Surveillance Advertising: New CFA Materials Explain How it Works and Why it Should be Banned

Potential for Discrimination, Manipulation, Privacy Violations and Identity Theft Outweigh Benefits to Consumers and Small Businesses

Washington, D.C. — Today Consumer Federation of America (CFA) released a series of fact sheets about surveillance advertising.  Also known as targeted advertising or behavioral advertising, surveillance advertising is the practice of showing individual consumers different advertisements based on inferences about their interests, demographics, and other characteristics drawn from tracking their activities over time and space. “Surveillance advertising raises many concerns for consumers, including the potential for discrimination, manipulation, unfair treatment, identity theft, and law enforcement access to personal information,” said Susan Grant, CFA’s Director of Consumer Protection and Privacy.

The fact sheets are intended to help policymakers, advocates, and the general public understand how surveillance advertising works, how the tracking is done, how discrimination and other adverse impacts may occur, who really benefits from surveillance advertising, and why contextual advertising is a good alternative.

“It is extremely difficult for consumers to avoid the tracking and profiling that underpins the surveillance advertising ecosystem,” Grant noted. “Because the risks of surveillance advertising outweigh the benefits, CFA and many other consumer, privacy and civil rights groups have called for it to be banned.”

In addition to the fact sheets, the new resources at https://consumerfed.org/surveillance-advertising-factsheets/ include a diagram of the surveillance advertising system and an infographic.
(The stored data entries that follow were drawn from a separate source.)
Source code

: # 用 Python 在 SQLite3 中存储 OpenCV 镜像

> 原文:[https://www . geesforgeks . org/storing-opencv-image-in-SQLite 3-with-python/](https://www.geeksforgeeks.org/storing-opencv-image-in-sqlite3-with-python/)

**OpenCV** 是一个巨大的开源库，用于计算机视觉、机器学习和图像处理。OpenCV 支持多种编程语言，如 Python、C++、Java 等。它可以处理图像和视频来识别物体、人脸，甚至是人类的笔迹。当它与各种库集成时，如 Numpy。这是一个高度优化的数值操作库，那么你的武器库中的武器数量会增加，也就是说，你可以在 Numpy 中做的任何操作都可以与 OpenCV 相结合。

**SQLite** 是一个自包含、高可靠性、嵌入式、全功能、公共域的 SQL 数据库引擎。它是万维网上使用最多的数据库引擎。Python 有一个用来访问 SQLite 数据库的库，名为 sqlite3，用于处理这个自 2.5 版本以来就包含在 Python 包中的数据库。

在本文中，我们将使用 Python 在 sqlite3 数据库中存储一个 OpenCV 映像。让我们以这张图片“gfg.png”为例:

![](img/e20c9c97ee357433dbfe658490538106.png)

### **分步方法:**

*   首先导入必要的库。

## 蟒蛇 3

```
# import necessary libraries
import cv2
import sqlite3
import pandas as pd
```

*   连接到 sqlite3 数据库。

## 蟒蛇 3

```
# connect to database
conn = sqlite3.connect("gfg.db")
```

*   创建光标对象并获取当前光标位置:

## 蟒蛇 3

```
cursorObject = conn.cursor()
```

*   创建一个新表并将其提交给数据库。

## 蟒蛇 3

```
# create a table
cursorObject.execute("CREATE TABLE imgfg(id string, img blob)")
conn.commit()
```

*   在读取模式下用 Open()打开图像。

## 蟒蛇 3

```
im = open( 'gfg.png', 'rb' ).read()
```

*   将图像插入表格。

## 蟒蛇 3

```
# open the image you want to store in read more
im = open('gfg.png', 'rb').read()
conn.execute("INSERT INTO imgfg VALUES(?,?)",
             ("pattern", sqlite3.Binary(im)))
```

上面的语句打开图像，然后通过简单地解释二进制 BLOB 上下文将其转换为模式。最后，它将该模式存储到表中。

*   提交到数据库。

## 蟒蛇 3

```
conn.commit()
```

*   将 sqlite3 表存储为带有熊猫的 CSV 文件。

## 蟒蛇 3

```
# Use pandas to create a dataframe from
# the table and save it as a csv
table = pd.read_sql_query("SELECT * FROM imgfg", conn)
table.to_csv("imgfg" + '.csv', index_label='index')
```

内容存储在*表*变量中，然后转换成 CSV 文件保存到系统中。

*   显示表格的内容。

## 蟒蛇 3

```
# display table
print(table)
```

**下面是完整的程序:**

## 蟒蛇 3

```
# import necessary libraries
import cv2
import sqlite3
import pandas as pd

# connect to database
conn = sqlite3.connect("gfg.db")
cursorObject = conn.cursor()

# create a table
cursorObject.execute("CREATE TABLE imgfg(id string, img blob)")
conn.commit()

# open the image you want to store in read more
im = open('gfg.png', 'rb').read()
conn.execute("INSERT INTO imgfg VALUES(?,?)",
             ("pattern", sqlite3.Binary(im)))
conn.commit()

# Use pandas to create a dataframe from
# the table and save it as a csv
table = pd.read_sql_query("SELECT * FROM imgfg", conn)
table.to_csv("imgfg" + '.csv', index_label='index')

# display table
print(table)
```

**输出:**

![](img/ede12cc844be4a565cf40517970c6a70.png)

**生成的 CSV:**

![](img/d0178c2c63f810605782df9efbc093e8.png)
At the end of each online fact sheet is a link to a printable version.

“The failure to establish a legal framework to protect privacy in the United States has given rise to a vast commercial surveillance infrastructure that doesn’t necessarily operate in the best interests of consumers or small businesses,” observed Grant. “It’s crucial to understand this in order to develop policies that will ensure more fair and equitable treatment of our personal information.”